Le président rwandais Paul Kagame, qui a multiplié les initiatives durant son année à la tête de l’Union africaine (UA), doit passer le témoin dimanche 10 février à l’Égypte, poids lourd régional en quête d’influence sur le continent, lors d’un sommet de l’organisation à Addis Abeba.
Le chef de l’État égyptien Abdel Fattah al-Sissi prendra officiellement la présidence tournante de l’UA lors de la cérémonie d’ouverture du sommet, prévu pour durer deux jours, au menu duquel figurent la poursuite des réformes institutionnelles de cette organisation comptant 55 membres, l’établissement de la Zone de libre-échange continentale (Zlec) et les crises traversant le continent.
Après une présidence extrêmement active, marquée toutefois par un camouflet de taille après les élections en RD Congo, Paul Kagame a tiré sa révérence avec une énième initiative samedi, cette fois en vue d’améliorer les soins de santé en Afrique.
Son successeur s’est, lui, d’ores et déjà engagé à poursuivre certains efforts déployés par son prédécesseur, à commencer par la Zlec, un des projets clés de l’UA pour renforcer l’intégration du continent.
Kagame était parvenu en mars 2018 à obtenir la signature de 44 pays sur l’accord d’établissement de la Zlec, mais cet essai marqué par le président rwandais doit maintenant être transformé par son homologue égyptien : 19 pays ont à ce jour ratifié l’accord, alors que 22 ratifications sont nécessaires pour qu’il entre en vigueur.

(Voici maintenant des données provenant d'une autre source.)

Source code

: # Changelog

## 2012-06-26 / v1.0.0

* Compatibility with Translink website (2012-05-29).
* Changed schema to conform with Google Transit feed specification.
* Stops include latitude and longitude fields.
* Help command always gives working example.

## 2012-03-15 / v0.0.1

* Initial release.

L’Égypte « souhaite renforcer sa position sur le continent africain et ne pas être considéré comme un pays tourné uniquement vers le monde arabe », souligne Liesl Louw-Vaudran, de l’Institut pour les études sur la sécurité (ISS).
Maintien de la paix
Sissi devrait cependant se démarquer de son prédécesseur en axant sa présidence sur la sécurité, le maintien de la paix, et la reconstruction post-conflit, des questions étroitement liées au thème de l’UA choisi pour 2019, année des « réfugiés, rapatriés et personnes déplacées ».

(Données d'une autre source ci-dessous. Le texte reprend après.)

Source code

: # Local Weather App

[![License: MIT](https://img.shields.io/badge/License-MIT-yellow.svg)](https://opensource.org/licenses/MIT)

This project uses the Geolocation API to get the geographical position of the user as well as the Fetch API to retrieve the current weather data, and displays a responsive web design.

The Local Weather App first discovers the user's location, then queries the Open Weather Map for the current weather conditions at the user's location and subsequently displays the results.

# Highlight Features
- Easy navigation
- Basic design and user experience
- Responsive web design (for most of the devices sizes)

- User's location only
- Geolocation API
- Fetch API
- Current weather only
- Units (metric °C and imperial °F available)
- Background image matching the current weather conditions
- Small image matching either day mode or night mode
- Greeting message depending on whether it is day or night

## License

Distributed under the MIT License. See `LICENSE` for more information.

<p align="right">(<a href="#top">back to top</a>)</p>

Le secrétaire général de l’ONU, Antonio Guterres, présent à Addis Abeba, a salué samedi un « vent d’espoir » qui souffle selon lui sur l’Afrique, après une série d’élections pacifiques (RD Congo, Madagascar, Mali), d’accords de paix (Soudan du Sud, Centrafrique) et de réconciliations (Éthiopie-Érythrée).
Les observateurs n’attendent toutefois pas de Sissi un mandat aussi actif que celui de Kagame, les grandes puissances étant généralement réticentes à une UA trop forte ou trop intrusive.

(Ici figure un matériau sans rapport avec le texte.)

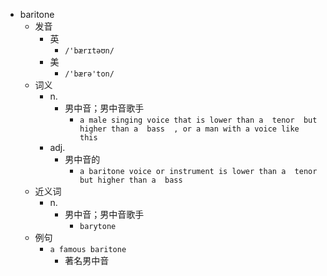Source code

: - baritone
  - 发音
    - 英
      - `/'bærɪtəʊn/`
    - 美
      - `/'bærə'ton/`
  - 词义
    - n.
      - 男中音；男中音歌手
        - `a male singing voice that is lower than a  tenor  but higher than a  bass  , or a man with a voice like this`
    - adj.
      - 男中音的
        - `a baritone voice or instrument is lower than a  tenor  but higher than a  bass `
  - 近义词
    - n.
      - 男中音；男中音歌手
        - `barytone`
  - 例句
    - `a famous baritone`
      - 著名男中音

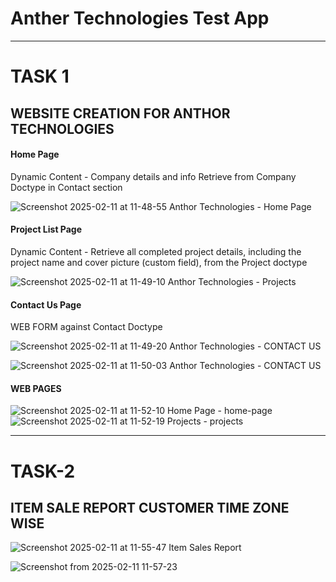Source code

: # Anther Technologies Test App

-----------
# TASK 1

## WEBSITE CREATION FOR ANTHOR TECHNOLOGIES

#### Home Page
Dynamic Content - Company details and info Retrieve from Company Doctype in Contact section

![Screenshot 2025-02-11 at 11-48-55 Anthor Technologies - Home Page](https://github.com/user-attachments/assets/10c6f4dd-32dc-4a23-8de4-3751233a7efe)

#### Project List Page
Dynamic Content - Retrieve all completed project details, including the project name and cover picture (custom field), from the Project doctype

![Screenshot 2025-02-11 at 11-49-10 Anthor Technologies - Projects](https://github.com/user-attachments/assets/a8d335d8-6f27-49bd-a844-eb9ec4be7443)

#### Contact Us Page
WEB FORM against Contact Doctype

![Screenshot 2025-02-11 at 11-49-20 Anthor Technologies - CONTACT US](https://github.com/user-attachments/assets/a7d66d00-c0c0-402c-8a00-d26f3a7ebf14)

![Screenshot 2025-02-11 at 11-50-03 Anthor Technologies - CONTACT US](https://github.com/user-attachments/assets/cc4fdcbc-f55e-4b97-a312-39481ba29982)

#### WEB PAGES

![Screenshot 2025-02-11 at 11-52-10 Home Page - home-page](https://github.com/user-attachments/assets/a31f7d47-7fc1-4734-b5bf-8b44ddee74b8)
![Screenshot 2025-02-11 at 11-52-19 Projects - projects](https://github.com/user-attachments/assets/fd16c088-57c5-474a-98c6-f42b10cb50fe)

-------------
# TASK-2

## ITEM SALE REPORT CUSTOMER TIME ZONE WISE
![Screenshot 2025-02-11 at 11-55-47 Item Sales Report](https://github.com/user-attachments/assets/3c93a524-9423-4ac0-83e0-577d83be24aa)

![Screenshot from 2025-02-11 11-57-23](https://github.com/user-attachments/assets/ac17746f-62bc-449a-8cda-50d93f5cf157)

Surtout, note un diplomate africain, que l’Égypte n’a jamais oublié sa suspension de l’UA en 2013, décidée après la destitution par l’armée de l’islamiste Mohamed Morsi, premier président démocratiquement élu en 2012.
Désaveu
Paul Kagame avait essuyé un cinglant désaveu après avoir demandé au nom de l’UA la suspension de la proclamation des résultats de la présidentielle de décembre en RD Congo, entachés selon lui de « doutes sérieux » : les résultats avaient finalement été validés par la Cour constitutionnelle congolaise et salués par les poids lourds du continent, dont l’Afrique du Sud, le Kenya et l’Égypte.
« L’UA et sa Commission n’ont que la puissance que les pays membres veulent bien leur donner », analyse Elissa Jobson, de l’International Crisis Group. « Contrairement à l’Union européenne, les États africains n’ont pas transféré de souveraineté à l’Union africaine. »
Amnesty International a pour sa part exprimé ses craintes quant à l’impact de la présidence de Sissi sur les mécanismes d’évaluation des droits humains en Afrique, accusant l’Égypte d’avoir mené ces dernières années des attaques politiques haineuses contre la Commission africaine des droits de l’Homme et des peuples.